The Earth is beset by earthquakes and storms. Scientists can’t figure out the source of these strange occurrences, but one theory is that a rogue planet has entered the solar system and is causing havoc. Commander Rod Jackson (Giacomo Rossi Stuart) is sent to Gamma One to begin the investigation. He is at odds with Lieutenant Dubrowski (Pietro Martellanza), but the two get along well enough to locate the planet. It’s a strange world though, it has a low density, it can expel gasses to navigate, and it can fire off swarms of meteors at attackers. Commander Jackson realizes that the planet is alive and that it could destroy the Earth.
|"Activate your Flowbee 3000, men!"|
War Between the Planets plays out like a talky Gorath (1962) mixed in with Battle of the Worlds (1963). The idea of a killer world coming to destroy Earth is an intriguing one, and it’s a shame the movie seems much more invested in following its two macho leads as they continually lock horns over women. It’s the route to economical film making, but it isn’t necessarily a pleasant one. It would help if either space stud, Rod Jackson or Lieutenant Dubrowski were likeable. I imagine the goal was to make them passionate alpha male adventurer types, but I was mostly looking forward to the planet eating them.
Perhaps Margheriti knew that his special effects sequences weren’t going to be very successful, so he doubled down on the interpersonal drama. There are a few great model effects, including a city and Gamma One itself. Anytime an astronaut is in space things take a turn for the comical with obvious wires holding up actors who are doing their best to not flail around but failing miserably. This even extends to the model astronauts as they zip around the evil planet, looking more like they are hanging from a child’s mobile in a crib than anything else. The living interior of the planet is much more successful with its blood red walls and long snaking arteries that serve as astronaut grasping tentacles.
|"I proclaim this place, Planet Hemorrhoid!"|
There is something wonderfully childlike about the whole endeavor when it finally gets to the action in the 3rd act.
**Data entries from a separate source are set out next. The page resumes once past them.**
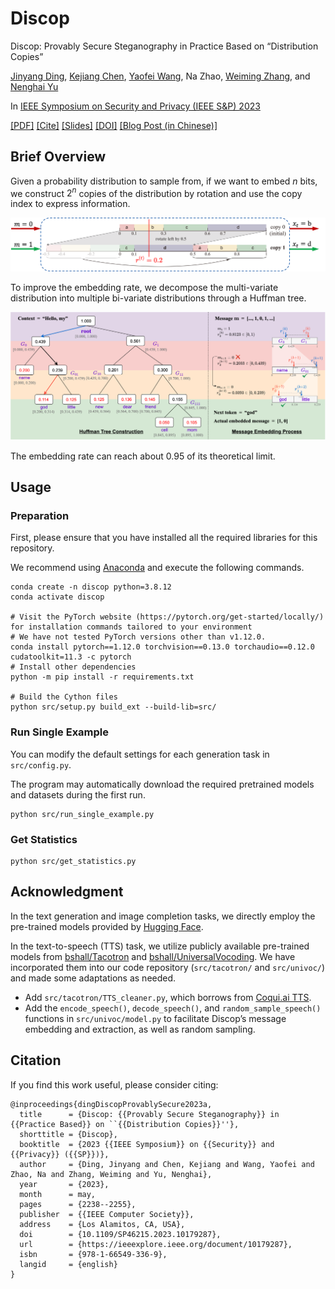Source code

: # Discop

Discop: Provably Secure Steganography in Practice Based on “Distribution Copies”

[Jinyang Ding](https://dingjinyang.github.io/), [Kejiang Chen](http://home.ustc.edu.cn/~chenkj/), [Yaofei Wang](http://faculty.hfut.edu.cn/yaofeiwang/en/index.htm), Na Zhao, [Weiming Zhang](http://staff.ustc.edu.cn/~zhangwm/), and [Nenghai Yu](http://staff.ustc.edu.cn/~ynh/)

In [IEEE Symposium on Security and Privacy (IEEE S&P) 2023](https://sp2023.ieee-security.org/)

[[PDF]](https://dingjinyang.github.io/uploads/Discop_sp23_paper.pdf) [[Cite]](#citation) [[Slides]](https://dingjinyang.github.io/uploads/Discop_sp23_slides.pdf) [[DOI]](https://doi.org/10.1109/SP46215.2023.10179287) [[Blog Post (in Chinese)]](https://comydream.github.io/2023/06/07/discop-sp23/)

## Brief Overview

Given a probability distribution to sample from, if we want to embed $n$ bits, we construct $2^{n}$ copies of the distribution by rotation and use the copy index to express information.

![](rotate.png)

To improve the embedding rate, we decompose the multi-variate distribution into multiple bi-variate distributions through a Huffman tree.

![](recursion.png)

The embedding rate can reach about 0.95 of its theoretical limit.

## Usage

### Preparation

First, please ensure that you have installed all the required libraries for this repository.

We recommend using [Anaconda](https://anaconda.org/anaconda/conda) and execute the following commands.

```shell
conda create -n discop python=3.8.12
conda activate discop

# Visit the PyTorch website (https://pytorch.org/get-started/locally/) for installation commands tailored to your environment
# We have not tested PyTorch versions other than v1.12.0.
conda install pytorch==1.12.0 torchvision==0.13.0 torchaudio==0.12.0 cudatoolkit=11.3 -c pytorch
# Install other dependencies
python -m pip install -r requirements.txt

# Build the Cython files
python src/setup.py build_ext --build-lib=src/
```

### Run Single Example

You can modify the default settings for each generation task in `src/config.py`.

The program may automatically download the required pretrained models and datasets during the first run.

```shell
python src/run_single_example.py
```

### Get Statistics

```shell
python src/get_statistics.py
```

## Acknowledgment

In the text generation and image completion tasks, we directly employ the pre-trained models provided by [Hugging Face](https://huggingface.co/models).

In the text-to-speech (TTS) task, we utilize publicly available pre-trained models from [bshall/Tacotron](https://github.com/bshall/Tacotron/tree/main/tacotron) and [bshall/UniversalVocoding](https://github.com/bshall/UniversalVocoding).
We have incorporated them into our code repository (`src/tacotron/` and `src/univoc/`) and made some adaptations as needed.

- Add `src/tacotron/TTS_cleaner.py`, which borrows from [Coqui.ai TTS](https://github.com/coqui-ai/TTS/blob/main/TTS/tts/utils/text/cleaners.py).
- Add the `encode_speech()`, `decode_speech()`, and `random_sample_speech()` functions in `src/univoc/model.py` to facilitate Discop’s message embedding and extraction, as well as random sampling.

## Citation

If you find this work useful, please consider citing:

```
@inproceedings{dingDiscopProvablySecure2023a,
  title      = {Discop: {{Provably Secure Steganography}} in {{Practice Based}} on ``{{Distribution Copies}}''},
  shorttitle = {Discop},
  booktitle  = {2023 {{IEEE Symposium}} on {{Security}} and {{Privacy}} ({{SP}})},
  author     = {Ding, Jinyang and Chen, Kejiang and Wang, Yaofei and Zhao, Na and Zhang, Weiming and Yu, Nenghai},
  year       = {2023},
  month      = may,
  pages      = {2238--2255},
  publisher  = {{IEEE Computer Society}},
  address    = {Los Alamitos, CA, USA},
  doi        = {10.1109/SP46215.2023.10179287},
  url        = {https://ieeexplore.ieee.org/document/10179287},
  isbn       = {978-1-66549-336-9},
  langid     = {english}
}
```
Maybe it’s the shiny bright colors of the models, the obvious strings, and bubbling red slime of the killer planet, but things start to feel like the fanciest toy commercial for a play set that never existed. This is the kind of movie that is perfect for Saturday mornings as you sit and eat a bowl of cereal and idly read comic books until the giant red planet on screen eats its first spaceship. Then it’s time to watch, but prior to that point, its an excruciating experience.